►
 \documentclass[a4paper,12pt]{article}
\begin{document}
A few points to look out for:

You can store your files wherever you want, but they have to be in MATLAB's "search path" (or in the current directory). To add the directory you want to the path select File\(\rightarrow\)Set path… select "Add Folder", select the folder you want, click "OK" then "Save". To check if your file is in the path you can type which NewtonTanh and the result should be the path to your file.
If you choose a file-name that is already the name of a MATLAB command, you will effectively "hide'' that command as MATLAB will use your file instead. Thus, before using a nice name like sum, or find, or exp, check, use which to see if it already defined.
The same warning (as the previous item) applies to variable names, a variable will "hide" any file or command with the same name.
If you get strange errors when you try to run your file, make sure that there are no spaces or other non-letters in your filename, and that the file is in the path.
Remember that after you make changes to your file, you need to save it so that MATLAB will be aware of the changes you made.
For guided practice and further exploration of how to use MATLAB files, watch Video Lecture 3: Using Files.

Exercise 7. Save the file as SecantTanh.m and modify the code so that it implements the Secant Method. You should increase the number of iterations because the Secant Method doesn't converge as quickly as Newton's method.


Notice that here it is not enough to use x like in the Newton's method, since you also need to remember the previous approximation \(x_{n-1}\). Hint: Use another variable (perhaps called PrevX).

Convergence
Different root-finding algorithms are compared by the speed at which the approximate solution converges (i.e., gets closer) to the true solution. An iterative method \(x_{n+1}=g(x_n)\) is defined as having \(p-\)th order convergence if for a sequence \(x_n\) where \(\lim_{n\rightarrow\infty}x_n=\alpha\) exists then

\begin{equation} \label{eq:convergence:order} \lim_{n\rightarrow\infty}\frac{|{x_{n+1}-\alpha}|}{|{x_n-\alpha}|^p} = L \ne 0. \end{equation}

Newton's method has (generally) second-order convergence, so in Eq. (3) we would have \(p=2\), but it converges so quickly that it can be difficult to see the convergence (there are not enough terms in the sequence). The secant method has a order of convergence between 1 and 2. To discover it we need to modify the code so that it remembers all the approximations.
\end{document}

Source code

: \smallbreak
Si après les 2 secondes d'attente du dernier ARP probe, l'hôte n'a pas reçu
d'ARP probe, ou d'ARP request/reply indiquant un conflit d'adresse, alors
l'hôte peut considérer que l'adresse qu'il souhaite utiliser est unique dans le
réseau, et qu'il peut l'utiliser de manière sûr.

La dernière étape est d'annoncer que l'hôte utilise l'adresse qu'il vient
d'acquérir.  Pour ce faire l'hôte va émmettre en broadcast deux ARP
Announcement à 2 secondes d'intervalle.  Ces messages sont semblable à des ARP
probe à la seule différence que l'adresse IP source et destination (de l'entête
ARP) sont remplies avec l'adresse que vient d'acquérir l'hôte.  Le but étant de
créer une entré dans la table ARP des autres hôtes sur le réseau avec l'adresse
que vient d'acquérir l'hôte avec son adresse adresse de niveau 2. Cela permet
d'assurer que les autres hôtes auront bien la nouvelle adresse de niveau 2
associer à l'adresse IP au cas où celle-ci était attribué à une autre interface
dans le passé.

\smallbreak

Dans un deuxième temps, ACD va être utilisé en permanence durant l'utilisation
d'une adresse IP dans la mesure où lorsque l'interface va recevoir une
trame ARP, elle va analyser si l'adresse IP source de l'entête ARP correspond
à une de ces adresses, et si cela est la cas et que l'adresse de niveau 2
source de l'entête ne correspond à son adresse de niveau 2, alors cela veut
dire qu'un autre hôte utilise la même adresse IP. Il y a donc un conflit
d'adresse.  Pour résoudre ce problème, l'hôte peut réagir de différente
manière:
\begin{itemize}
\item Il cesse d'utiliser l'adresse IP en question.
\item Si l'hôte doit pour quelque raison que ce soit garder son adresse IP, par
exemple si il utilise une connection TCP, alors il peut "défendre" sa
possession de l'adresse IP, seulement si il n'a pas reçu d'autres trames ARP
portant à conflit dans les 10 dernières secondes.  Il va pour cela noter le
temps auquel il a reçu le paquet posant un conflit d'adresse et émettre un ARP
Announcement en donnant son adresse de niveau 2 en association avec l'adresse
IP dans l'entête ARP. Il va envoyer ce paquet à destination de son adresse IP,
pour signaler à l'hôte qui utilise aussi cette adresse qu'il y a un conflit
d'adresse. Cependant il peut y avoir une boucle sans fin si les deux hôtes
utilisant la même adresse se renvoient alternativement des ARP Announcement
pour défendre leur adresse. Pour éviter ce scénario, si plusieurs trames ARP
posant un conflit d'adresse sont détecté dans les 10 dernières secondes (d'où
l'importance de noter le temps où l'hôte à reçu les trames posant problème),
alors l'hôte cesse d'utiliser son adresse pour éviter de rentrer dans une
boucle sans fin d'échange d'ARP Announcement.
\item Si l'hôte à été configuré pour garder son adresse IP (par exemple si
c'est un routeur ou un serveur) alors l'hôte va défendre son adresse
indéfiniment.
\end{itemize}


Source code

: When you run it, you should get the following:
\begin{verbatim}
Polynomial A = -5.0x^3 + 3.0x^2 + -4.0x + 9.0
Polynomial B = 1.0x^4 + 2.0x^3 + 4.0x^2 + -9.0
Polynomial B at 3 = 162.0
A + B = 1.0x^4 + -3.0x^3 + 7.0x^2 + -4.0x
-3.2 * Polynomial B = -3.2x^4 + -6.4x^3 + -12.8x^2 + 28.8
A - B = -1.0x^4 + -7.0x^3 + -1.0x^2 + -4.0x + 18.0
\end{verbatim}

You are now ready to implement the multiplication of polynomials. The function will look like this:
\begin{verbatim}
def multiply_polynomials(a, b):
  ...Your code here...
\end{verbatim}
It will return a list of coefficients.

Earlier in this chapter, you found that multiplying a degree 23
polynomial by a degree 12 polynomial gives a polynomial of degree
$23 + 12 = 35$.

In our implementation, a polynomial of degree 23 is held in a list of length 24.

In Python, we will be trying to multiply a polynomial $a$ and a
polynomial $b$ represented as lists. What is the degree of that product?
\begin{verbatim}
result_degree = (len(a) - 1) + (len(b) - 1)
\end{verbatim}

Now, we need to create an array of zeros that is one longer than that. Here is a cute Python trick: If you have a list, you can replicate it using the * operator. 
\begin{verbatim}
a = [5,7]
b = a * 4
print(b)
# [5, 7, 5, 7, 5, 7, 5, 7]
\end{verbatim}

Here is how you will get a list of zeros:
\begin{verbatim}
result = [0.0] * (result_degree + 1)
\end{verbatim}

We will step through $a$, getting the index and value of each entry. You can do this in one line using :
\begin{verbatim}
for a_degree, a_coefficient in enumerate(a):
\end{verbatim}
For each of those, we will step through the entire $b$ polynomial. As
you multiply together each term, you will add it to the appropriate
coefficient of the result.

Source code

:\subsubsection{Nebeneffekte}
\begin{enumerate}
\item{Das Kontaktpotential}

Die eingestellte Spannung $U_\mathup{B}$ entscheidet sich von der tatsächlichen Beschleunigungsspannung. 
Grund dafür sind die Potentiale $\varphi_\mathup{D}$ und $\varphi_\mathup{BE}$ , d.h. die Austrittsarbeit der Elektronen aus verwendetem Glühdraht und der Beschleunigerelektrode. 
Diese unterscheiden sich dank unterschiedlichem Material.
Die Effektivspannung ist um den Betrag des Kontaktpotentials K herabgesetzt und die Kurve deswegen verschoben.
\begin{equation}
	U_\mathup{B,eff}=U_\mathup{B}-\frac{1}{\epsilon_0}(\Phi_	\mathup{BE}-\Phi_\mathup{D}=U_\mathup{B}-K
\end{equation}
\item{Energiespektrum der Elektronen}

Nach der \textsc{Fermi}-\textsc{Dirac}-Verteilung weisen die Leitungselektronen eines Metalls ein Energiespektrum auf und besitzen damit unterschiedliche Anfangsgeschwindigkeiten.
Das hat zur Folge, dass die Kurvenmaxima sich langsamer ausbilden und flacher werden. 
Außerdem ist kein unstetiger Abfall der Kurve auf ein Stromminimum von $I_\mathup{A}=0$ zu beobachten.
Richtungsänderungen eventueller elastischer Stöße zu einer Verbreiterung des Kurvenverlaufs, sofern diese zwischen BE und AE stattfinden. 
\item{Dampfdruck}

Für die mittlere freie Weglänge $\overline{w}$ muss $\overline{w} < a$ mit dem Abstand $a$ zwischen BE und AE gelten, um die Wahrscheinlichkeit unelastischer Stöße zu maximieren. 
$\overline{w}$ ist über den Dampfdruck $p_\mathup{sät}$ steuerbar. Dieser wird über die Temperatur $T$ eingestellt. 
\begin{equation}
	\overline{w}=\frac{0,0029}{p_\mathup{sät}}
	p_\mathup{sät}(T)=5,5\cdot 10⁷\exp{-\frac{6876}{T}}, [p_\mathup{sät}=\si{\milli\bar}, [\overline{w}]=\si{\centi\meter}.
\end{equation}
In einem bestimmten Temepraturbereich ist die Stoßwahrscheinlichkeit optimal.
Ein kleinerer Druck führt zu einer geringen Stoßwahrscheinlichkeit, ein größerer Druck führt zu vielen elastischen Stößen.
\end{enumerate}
◄
• [Exercise description]:
After reading through the material, report every line that holds "sont".

• [Result of this exercise]:
Announcement à 2 secondes d'intervalle.  Ces messages sont semblable à des ARP
ARP) sont remplies avec l'adresse que vient d'acquérir l'hôte.  Le but étant de
posant un conflit d'adresse sont détecté dans les 10 dernières secondes (d'où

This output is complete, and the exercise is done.